Depuis l’élection à la présidence de Donald J. Trump, le terme fake news a été popularisé. Plusieurs associent ce terme au président américain qui cite l’expression dans plusieurs de ses publications Twitter. Pourtant, les fausses nouvelles existent depuis bien longtemps précédant l’arrivée des médias sociaux. Un exemple est celui du mois d’août 1835 où The New Yorks Sun’s a publié une série d’articles intitulée «The Great Moon Hoax»  portant sur des extraterrestres vivant sur la Lune et s’étant vendu en grand nombre. Bien qu’une telle approche sensationnaliste soit toujours utilisée à des fins de profits, les fake news ont pris une tournure bien complexe par l’information de masse des réseaux sociaux, apportant de grands enjeux politiques, sociaux et moraux.

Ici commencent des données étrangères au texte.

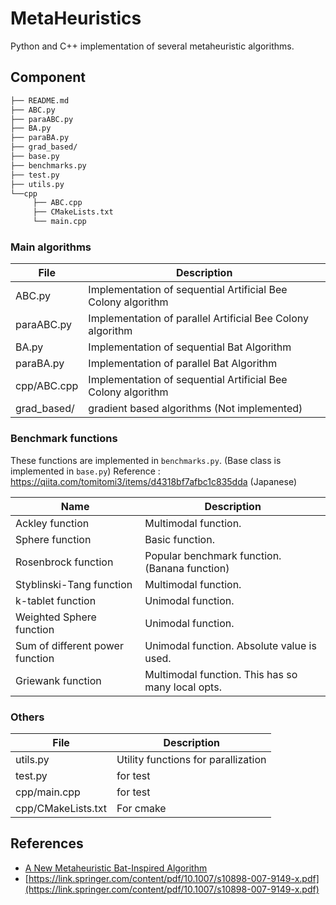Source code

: # MetaHeuristics

Python and C++ implementation of several metaheuristic algorithms.

## Component

```bash
├── README.md
├── ABC.py
├── paraABC.py
├── BA.py
├── paraBA.py
├── grad_based/
├── base.py
├── benchmarks.py
├── test.py 
├── utils.py
└──cpp
     ├── ABC.cpp
     ├── CMakeLists.txt
     └── main.cpp
```

### Main algorithms

| File        | Description                                                  |
| ----------- | ------------------------------------------------------------ |
| ABC.py      | Implementation of sequential Artificial Bee Colony algorithm |
| paraABC.py  | Implementation of parallel Artificial Bee Colony algorithm   |
| BA.py       | Implementation of sequential Bat Algorithm                   |
| paraBA.py   | Implementation of parallel Bat Algorithm                     |
| cpp/ABC.cpp | Implementation of sequential Artificial Bee Colony algorithm |
| grad_based/ | gradient based algorithms (Not implemented)                  |

### Benchmark functions

These functions are implemented in `benchmarks.py`. (Base class is implemented in `base.py`)
Reference : https://qiita.com/tomitomi3/items/d4318bf7afbc1c835dda (Japanese)

| Name                            | Description                                       |
| ------------------------------- | ------------------------------------------------- |
| Ackley function                 | Multimodal function.                              |
| Sphere function                 | Basic function.                                   |
| Rosenbrock function             | Popular benchmark function. (Banana function)     |
| Styblinski-Tang function        | Multimodal function.                              |
| k-tablet function               | Unimodal function.                                |
| Weighted Sphere function        | Unimodal function.                                |
| Sum of different power function | Unimodal function. Absolute value is used.        |
| Griewank function               | Multimodal function. This has so many local opts. |

### Others

| File               | Description                         |
| ------------------ | ----------------------------------- |
| utils.py           | Utility functions for parallization |
| test.py            | for test                            |
| cpp/main.cpp       | for test                            |
| cpp/CMakeLists.txt | For cmake                           |

## References

- [A New Metaheuristic Bat-Inspired Algorithm](https://arxiv.org/pdf/1004.4170.pdf)
- [https://link.springer.com/content/pdf/10.1007/s10898-007-9149-x.pdf](https://link.springer.com/content/pdf/10.1007/s10898-007-9149-x.pdf)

Part importante dans notre société

Plus récemment, ce phénomène a pris de l’ampleur avec la crise de la Covid-19. De multiples théories du complot ont vu le jour et s’appuient sur cette facilité de créer et partager du contenu non vérifié pour pouvoir convaincre la population. Aujourd’hui ils sont devenus tellement présents et importants, qu’ils influencent des élections et amènent des doutes aux populations. Avec la numérisation de notre monde, l’ampleur des fake news est de plus en plus imposante. Dans le cas des élections américaines par exemple, ils peuvent amener des problêmes lors de celle-ci.        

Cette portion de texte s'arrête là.